El Espíritu hará resonar en cada momento en los corazones de sus discípulos la palabra del Maestro. Y sigue añadiendo que «y os comunicará lo que está por venir». El Espíritu no hará profecías, no es un mago ni un adivino que lanza predicciones basadas en hechos futuros. El Espíritu Santo mostrará el futuro en el sentido de hacernos entender cómo terminan las cosas más allá de las apariencias.

El Espíritu Santo nos hace entender que no debemos envidiar el éxito de los malvados y aprovechados porque es un éxito ilusorio. El Espíritu te convencerá para que no sigas el camino de los malvados, porque andan por caminos de muerte (cfr. Sal 1, 4; Mt 7, 24-27; Lc 12, 16-21). Acumular riqueza y poder no conduce a la vida. El Espíritu les revelará cómo terminan y demostrará lo miserables que son, la poca cosa que son (cfr. Lc 18, 9-14; Lc 12, 25), son estrellas frágiles y decadentes.

 

Jesús tiene toda la razón cuando nos invita a reflexionar sobre los beneficios de este mundo cuando nos dice «de qué le sirve al hombre ganar el mundo entero si arruina la propia vida» (cfr. Mt 16, 26). El Espíritu nos hará aceptar y entender las decisiones justas, nos indicará que cosas merecen la pena vivir y perdurarán y qué cosas no merecen la pena y serán eliminadas sin dejar rastro.

 

¿Cómo lleva a cabo el Espíritu su misión?

«Él me glorificará, porque recibirá de lo mío y os lo anunciará. Todo lo que tiene el Padre es mío. Por eso os he dicho que recibirá y tomará de lo mío y os lo anunciará».

¿De qué gloria nos está hablando? Glorificar significa aplaudir, exaltar, engrandecer, colmar de honores; todos buscamos la gloria porque deseamos ser reconocidos y valorados. La necesidad de sentirse estimado, valorado y necesario. Esto tiene un aspecto positivo porque nos impulsa a comprometernos a llevar a cabo una misión a favor de los demás; otra cosa es la motivación que cada cual tenga en el fuero interno.  También buscamos la aprobación por lo que hacemos y cuando no nos sentimos considerados y estimados nos sentimos como apartados, excluidos, como fantasmas.

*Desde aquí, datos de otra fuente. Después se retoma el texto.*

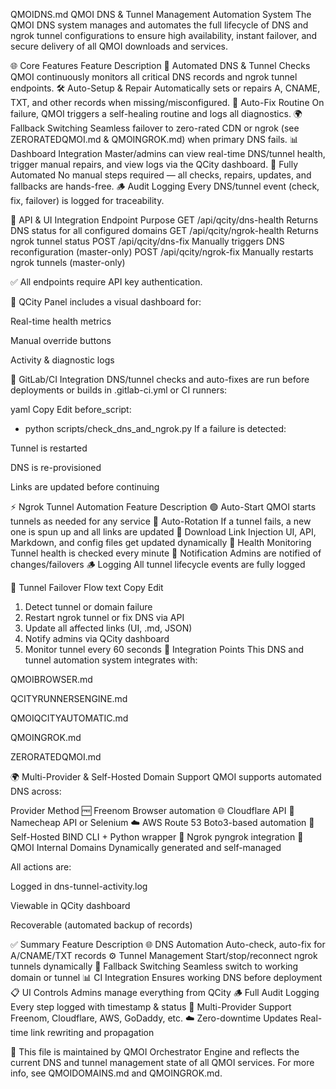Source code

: QMOIDNS.md
QMOI DNS & Tunnel Management Automation System
The QMOI DNS system manages and automates the full lifecycle of DNS and ngrok tunnel configurations to ensure high availability, instant failover, and secure delivery of all QMOI downloads and services.

🌐 Core Features
Feature	Description
🔁 Automated DNS & Tunnel Checks	QMOI continuously monitors all critical DNS records and ngrok tunnel endpoints.
🛠 Auto-Setup & Repair	Automatically sets or repairs A, CNAME, TXT, and other records when missing/misconfigured.
🚨 Auto-Fix Routine	On failure, QMOI triggers a self-healing routine and logs all diagnostics.
🌍 Fallback Switching	Seamless failover to zero-rated CDN or ngrok (see ZERORATEDQMOI.md & QMOINGROK.md) when primary DNS fails.
📊 Dashboard Integration	Master/admins can view real-time DNS/tunnel health, trigger manual repairs, and view logs via the QCity dashboard.
🤖 Fully Automated	No manual steps required — all checks, repairs, updates, and fallbacks are hands-free.
🪵 Audit Logging	Every DNS/tunnel event (check, fix, failover) is logged for traceability.

🔌 API & UI Integration
Endpoint	Purpose
GET /api/qcity/dns-health	Returns DNS status for all configured domains
GET /api/qcity/ngrok-health	Returns ngrok tunnel status
POST /api/qcity/dns-fix	Manually triggers DNS reconfiguration (master-only)
POST /api/qcity/ngrok-fix	Manually restarts ngrok tunnels (master-only)

✅ All endpoints require API key authentication.

📍 QCity Panel includes a visual dashboard for:

Real-time health metrics

Manual override buttons

Activity & diagnostic logs

🔄 GitLab/CI Integration
DNS/tunnel checks and auto-fixes are run before deployments or builds in .gitlab-ci.yml or CI runners:

yaml
Copy
Edit
before_script:
  - python scripts/check_dns_and_ngrok.py
If a failure is detected:

Tunnel is restarted

DNS is re-provisioned

Links are updated before continuing

⚡ Ngrok Tunnel Automation
Feature	Description
🟢 Auto-Start	QMOI starts tunnels as needed for any service
🔁 Auto-Rotation	If a tunnel fails, a new one is spun up and all links are updated
🔄 Download Link Injection	UI, API, Markdown, and config files get updated dynamically
🧪 Health Monitoring	Tunnel health is checked every minute
📢 Notification	Admins are notified of changes/failovers
🪵 Logging	All tunnel lifecycle events are fully logged

🔁 Tunnel Failover Flow
text
Copy
Edit
1. Detect tunnel or domain failure
2. Restart ngrok tunnel or fix DNS via API
3. Update all affected links (UI, .md, JSON)
4. Notify admins via QCity dashboard
5. Monitor tunnel every 60 seconds
🔗 Integration Points
This DNS and tunnel automation system integrates with:

QMOIBROWSER.md

QCITYRUNNERSENGINE.md

QMOIQCITYAUTOMATIC.md

QMOINGROK.md

ZERORATEDQMOI.md

🌍 Multi-Provider & Self-Hosted Domain Support
QMOI supports automated DNS across:

Provider	Method
🆓 Freenom	Browser automation
🌐 Cloudflare	API
🏢 Namecheap	API or Selenium
☁️ AWS Route 53	Boto3-based automation
🔐 Self-Hosted BIND	CLI + Python wrapper
🔄 Ngrok	pyngrok integration
🧠 QMOI Internal Domains	Dynamically generated and self-managed

All actions are:

Logged in dns-tunnel-activity.log

Viewable in QCity dashboard

Recoverable (automated backup of records)

✅ Summary
Feature	Description
🌐 DNS Automation	Auto-check, auto-fix for A/CNAME/TXT records
⚙ Tunnel Management	Start/stop/reconnect ngrok tunnels dynamically
🔁 Fallback Switching	Seamless switch to working domain or tunnel
📊 CI Integration	Ensures working DNS before deployment
📋 UI Controls	Admins manage everything from QCity
🪵 Full Audit Logging	Every step logged with timestamp & status
🔐 Multi-Provider Support	Freenom, Cloudflare, AWS, GoDaddy, etc.
☁️ Zero-downtime Updates	Real-time link rewriting and propagation

📄 This file is maintained by QMOI Orchestrator Engine and reflects the current DNS and tunnel management state of all QMOI services. For more info, see QMOIDOMAINS.md and QMOINGROK.md.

Pero la pregunta clave que uno se tiene que responder es…

 

¿De quién queremos recibir la gloria?

¿De quién queremos recibir la gloria, la aprobación? ¿Qué tipo de miradas deseo atraer? ¿Soy tan infantil como para hacer valer mi persona por la cantidad de ‘like’ de aprobación o de agrado recibidos o por las veces que se comparte lo que uno ha publicado? ¿Qué miradas deseo yo atraer? ¿Las miradas de Dios o las miradas de los hombres?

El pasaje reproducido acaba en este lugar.